***** Given records
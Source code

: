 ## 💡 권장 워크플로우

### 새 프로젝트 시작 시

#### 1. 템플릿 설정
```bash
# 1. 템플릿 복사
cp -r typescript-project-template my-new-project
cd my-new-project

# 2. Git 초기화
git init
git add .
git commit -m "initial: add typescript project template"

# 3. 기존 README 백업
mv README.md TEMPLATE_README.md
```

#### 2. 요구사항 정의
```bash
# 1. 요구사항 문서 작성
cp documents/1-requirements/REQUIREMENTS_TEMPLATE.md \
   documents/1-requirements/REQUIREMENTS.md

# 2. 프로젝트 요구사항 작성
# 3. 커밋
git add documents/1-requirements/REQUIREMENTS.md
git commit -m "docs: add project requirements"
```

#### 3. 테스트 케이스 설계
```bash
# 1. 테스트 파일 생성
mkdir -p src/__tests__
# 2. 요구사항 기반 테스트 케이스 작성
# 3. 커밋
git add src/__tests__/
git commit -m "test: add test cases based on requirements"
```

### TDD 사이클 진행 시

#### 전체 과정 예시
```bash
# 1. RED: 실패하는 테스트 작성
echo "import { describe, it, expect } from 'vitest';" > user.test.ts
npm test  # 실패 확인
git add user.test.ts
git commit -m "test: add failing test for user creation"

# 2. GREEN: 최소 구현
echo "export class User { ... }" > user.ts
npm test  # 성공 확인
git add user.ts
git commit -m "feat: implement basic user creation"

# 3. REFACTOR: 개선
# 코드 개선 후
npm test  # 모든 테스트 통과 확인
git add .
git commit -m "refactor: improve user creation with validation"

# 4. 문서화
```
**********
▶ [Task details]
Every line that holds the word "requirements" should be copied from the records.

▶ [Solution to this exercise]
cp documents/1-requirements/REQUIREMENTS_TEMPLATE.md \
   documents/1-requirements/REQUIREMENTS.md
git add documents/1-requirements/REQUIREMENTS.md
git commit -m "docs: add project requirements"
git commit -m "test: add test cases based on requirements"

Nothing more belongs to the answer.